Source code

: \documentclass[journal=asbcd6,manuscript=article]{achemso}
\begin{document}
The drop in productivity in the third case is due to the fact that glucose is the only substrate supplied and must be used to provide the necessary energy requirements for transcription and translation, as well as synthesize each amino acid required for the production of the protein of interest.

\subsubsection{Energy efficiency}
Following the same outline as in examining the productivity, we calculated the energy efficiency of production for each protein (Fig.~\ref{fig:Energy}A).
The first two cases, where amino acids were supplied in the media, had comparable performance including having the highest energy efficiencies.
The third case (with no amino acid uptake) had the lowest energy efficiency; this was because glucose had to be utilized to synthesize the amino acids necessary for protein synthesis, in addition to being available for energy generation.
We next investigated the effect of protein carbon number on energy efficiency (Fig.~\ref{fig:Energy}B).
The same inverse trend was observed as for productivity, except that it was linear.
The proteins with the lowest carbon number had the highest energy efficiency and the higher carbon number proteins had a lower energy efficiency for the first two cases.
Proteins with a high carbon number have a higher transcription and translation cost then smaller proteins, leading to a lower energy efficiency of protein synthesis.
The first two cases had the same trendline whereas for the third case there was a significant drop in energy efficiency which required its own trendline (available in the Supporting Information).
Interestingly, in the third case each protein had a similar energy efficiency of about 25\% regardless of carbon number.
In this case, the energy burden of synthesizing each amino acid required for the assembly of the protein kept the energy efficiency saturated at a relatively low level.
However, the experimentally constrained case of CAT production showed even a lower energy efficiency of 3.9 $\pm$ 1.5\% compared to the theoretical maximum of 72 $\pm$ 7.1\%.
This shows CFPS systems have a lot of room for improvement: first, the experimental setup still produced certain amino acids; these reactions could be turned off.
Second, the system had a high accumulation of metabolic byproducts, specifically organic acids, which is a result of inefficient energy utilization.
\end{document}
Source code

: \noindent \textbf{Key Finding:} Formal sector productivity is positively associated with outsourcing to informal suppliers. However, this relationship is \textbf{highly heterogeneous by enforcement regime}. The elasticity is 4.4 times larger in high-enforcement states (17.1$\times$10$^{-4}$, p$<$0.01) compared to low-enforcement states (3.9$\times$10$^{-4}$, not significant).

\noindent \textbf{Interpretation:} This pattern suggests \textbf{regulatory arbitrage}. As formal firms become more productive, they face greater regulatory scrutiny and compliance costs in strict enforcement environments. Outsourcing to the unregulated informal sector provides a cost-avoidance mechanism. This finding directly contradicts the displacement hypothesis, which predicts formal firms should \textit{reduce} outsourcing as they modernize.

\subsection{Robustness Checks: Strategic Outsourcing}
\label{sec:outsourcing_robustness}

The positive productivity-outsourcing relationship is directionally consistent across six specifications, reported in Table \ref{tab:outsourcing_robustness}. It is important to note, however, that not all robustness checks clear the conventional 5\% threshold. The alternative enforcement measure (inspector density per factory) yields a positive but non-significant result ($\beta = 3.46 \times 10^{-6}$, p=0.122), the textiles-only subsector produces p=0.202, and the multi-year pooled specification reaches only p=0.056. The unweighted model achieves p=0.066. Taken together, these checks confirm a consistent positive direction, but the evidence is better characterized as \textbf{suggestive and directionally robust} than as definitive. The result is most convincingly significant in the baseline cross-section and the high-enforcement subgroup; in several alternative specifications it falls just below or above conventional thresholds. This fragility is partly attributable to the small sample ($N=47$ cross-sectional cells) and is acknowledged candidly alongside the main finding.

TASK GOAL: Exactly as they appear above, write out all of the lines.

SOLUTION TO THIS PROBLEM:
Source code

: \documentclass[journal=asbcd6,manuscript=article]{achemso}
\begin{document}
The drop in productivity in the third case is due to the fact that glucose is the only substrate supplied and must be used to provide the necessary energy requirements for transcription and translation, as well as synthesize each amino acid required for the production of the protein of interest.

\subsubsection{Energy efficiency}
Following the same outline as in examining the productivity, we calculated the energy efficiency of production for each protein (Fig.~\ref{fig:Energy}A).
The first two cases, where amino acids were supplied in the media, had comparable performance including having the highest energy efficiencies.
The third case (with no amino acid uptake) had the lowest energy efficiency; this was because glucose had to be utilized to synthesize the amino acids necessary for protein synthesis, in addition to being available for energy generation.
We next investigated the effect of protein carbon number on energy efficiency (Fig.~\ref{fig:Energy}B).
The same inverse trend was observed as for productivity, except that it was linear.
The proteins with the lowest carbon number had the highest energy efficiency and the higher carbon number proteins had a lower energy efficiency for the first two cases.
Proteins with a high carbon number have a higher transcription and translation cost then smaller proteins, leading to a lower energy efficiency of protein synthesis.
The first two cases had the same trendline whereas for the third case there was a significant drop in energy efficiency which required its own trendline (available in the Supporting Information).
Interestingly, in the third case each protein had a similar energy efficiency of about 25\% regardless of carbon number.
In this case, the energy burden of synthesizing each amino acid required for the assembly of the protein kept the energy efficiency saturated at a relatively low level.
However, the experimentally constrained case of CAT production showed even a lower energy efficiency of 3.9 $\pm$ 1.5\% compared to the theoretical maximum of 72 $\pm$ 7.1\%.
This shows CFPS systems have a lot of room for improvement: first, the experimental setup still produced certain amino acids; these reactions could be turned off.
Second, the system had a high accumulation of metabolic byproducts, specifically organic acids, which is a result of inefficient energy utilization.
\end{document}
Source code

: \noindent \textbf{Key Finding:} Formal sector productivity is positively associated with outsourcing to informal suppliers. However, this relationship is \textbf{highly heterogeneous by enforcement regime}. The elasticity is 4.4 times larger in high-enforcement states (17.1$\times$10$^{-4}$, p$<$0.01) compared to low-enforcement states (3.9$\times$10$^{-4}$, not significant).

\noindent \textbf{Interpretation:} This pattern suggests \textbf{regulatory arbitrage}. As formal firms become more productive, they face greater regulatory scrutiny and compliance costs in strict enforcement environments. Outsourcing to the unregulated informal sector provides a cost-avoidance mechanism. This finding directly contradicts the displacement hypothesis, which predicts formal firms should \textit{reduce} outsourcing as they modernize.

\subsection{Robustness Checks: Strategic Outsourcing}
\label{sec:outsourcing_robustness}

The positive productivity-outsourcing relationship is directionally consistent across six specifications, reported in Table \ref{tab:outsourcing_robustness}. It is important to note, however, that not all robustness checks clear the conventional 5\% threshold. The alternative enforcement measure (inspector density per factory) yields a positive but non-significant result ($\beta = 3.46 \times 10^{-6}$, p=0.122), the textiles-only subsector produces p=0.202, and the multi-year pooled specification reaches only p=0.056. The unweighted model achieves p=0.066. Taken together, these checks confirm a consistent positive direction, but the evidence is better characterized as \textbf{suggestive and directionally robust} than as definitive. The result is most convincingly significant in the baseline cross-section and the high-enforcement subgroup; in several alternative specifications it falls just below or above conventional thresholds. This fragility is partly attributable to the small sample ($N=47$ cross-sectional cells) and is acknowledged candidly alongside the main finding.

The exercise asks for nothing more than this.